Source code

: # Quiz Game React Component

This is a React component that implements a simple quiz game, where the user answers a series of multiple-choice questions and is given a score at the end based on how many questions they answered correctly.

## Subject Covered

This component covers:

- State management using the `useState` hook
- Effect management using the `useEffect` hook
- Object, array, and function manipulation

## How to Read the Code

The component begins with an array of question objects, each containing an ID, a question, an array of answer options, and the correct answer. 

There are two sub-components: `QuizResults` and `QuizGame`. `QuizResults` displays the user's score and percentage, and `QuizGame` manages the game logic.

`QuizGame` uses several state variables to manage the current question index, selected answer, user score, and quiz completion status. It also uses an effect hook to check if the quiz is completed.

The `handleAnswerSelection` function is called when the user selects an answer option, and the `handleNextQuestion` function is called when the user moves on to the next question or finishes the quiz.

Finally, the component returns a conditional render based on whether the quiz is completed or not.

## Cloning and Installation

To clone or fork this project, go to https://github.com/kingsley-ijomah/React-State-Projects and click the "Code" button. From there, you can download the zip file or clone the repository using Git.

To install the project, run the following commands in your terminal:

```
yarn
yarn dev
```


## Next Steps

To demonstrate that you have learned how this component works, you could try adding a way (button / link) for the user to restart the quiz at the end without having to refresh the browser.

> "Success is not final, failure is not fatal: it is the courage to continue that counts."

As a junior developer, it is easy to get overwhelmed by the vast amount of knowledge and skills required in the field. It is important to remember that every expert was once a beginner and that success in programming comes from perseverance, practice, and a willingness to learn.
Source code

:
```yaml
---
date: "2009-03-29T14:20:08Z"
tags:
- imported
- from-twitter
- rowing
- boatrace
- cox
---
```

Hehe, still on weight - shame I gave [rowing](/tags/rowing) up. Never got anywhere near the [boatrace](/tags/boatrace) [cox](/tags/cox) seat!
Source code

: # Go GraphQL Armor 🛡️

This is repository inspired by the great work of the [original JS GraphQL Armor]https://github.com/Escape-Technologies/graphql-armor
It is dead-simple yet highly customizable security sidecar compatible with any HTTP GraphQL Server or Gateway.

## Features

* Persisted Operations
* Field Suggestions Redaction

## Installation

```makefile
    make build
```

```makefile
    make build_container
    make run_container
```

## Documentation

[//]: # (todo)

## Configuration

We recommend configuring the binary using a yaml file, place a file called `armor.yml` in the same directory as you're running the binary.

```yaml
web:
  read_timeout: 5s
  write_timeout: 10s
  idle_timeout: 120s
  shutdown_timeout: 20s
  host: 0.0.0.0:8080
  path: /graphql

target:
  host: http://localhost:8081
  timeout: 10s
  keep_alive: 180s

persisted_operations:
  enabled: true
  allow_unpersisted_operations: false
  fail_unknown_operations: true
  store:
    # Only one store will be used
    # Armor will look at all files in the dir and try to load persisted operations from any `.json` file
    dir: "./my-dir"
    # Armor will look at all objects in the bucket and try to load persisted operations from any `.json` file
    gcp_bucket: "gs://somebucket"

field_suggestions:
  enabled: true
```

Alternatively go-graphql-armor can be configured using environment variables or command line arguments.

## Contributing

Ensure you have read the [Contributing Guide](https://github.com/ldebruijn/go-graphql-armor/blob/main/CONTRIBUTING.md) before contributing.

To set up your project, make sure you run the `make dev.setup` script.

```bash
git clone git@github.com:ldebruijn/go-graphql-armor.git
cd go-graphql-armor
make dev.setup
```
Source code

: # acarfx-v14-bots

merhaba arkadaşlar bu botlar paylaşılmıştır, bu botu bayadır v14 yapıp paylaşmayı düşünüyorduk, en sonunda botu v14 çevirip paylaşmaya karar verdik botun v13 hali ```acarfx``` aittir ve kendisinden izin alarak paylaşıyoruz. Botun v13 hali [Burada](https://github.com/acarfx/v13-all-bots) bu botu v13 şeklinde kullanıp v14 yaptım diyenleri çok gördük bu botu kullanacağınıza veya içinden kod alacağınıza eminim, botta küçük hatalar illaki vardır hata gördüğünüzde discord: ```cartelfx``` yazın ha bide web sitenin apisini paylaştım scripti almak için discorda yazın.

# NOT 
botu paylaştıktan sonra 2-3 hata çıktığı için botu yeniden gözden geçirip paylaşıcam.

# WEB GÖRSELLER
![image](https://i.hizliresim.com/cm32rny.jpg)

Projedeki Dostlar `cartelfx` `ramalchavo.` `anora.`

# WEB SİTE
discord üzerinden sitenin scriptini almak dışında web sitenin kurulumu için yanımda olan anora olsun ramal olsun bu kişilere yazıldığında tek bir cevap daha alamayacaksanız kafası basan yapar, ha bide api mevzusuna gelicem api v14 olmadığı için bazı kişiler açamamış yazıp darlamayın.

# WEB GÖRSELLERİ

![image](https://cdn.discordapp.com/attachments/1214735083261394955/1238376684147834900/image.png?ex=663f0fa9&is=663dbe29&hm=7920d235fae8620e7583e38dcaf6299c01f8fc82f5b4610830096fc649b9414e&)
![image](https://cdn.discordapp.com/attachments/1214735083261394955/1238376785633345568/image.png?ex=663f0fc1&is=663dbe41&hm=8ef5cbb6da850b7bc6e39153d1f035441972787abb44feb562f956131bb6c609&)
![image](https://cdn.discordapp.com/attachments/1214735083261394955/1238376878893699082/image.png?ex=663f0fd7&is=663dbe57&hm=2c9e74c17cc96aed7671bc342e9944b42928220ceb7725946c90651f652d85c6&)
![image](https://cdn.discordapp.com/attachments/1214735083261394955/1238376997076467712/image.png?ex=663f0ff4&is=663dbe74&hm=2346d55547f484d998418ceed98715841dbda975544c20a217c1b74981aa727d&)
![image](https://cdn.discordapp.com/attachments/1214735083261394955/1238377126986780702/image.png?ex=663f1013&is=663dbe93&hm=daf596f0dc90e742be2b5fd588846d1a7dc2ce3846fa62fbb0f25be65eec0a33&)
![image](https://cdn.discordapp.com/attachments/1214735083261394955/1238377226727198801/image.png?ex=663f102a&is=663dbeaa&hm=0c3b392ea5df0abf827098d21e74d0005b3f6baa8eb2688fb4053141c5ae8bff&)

________________________

- _What you are asked to do_
Looking through the records, copy out every line in which the word "project" is found.

- _Output for this exercise_
To clone or fork this project, go to https://github.com/kingsley-ijomah/React-State-Projects and click the "Code" button. From there, you can download the zip file or clone the repository using Git.
To install the project, run the following commands in your terminal:
To set up your project, make sure you run the `make dev.setup` script.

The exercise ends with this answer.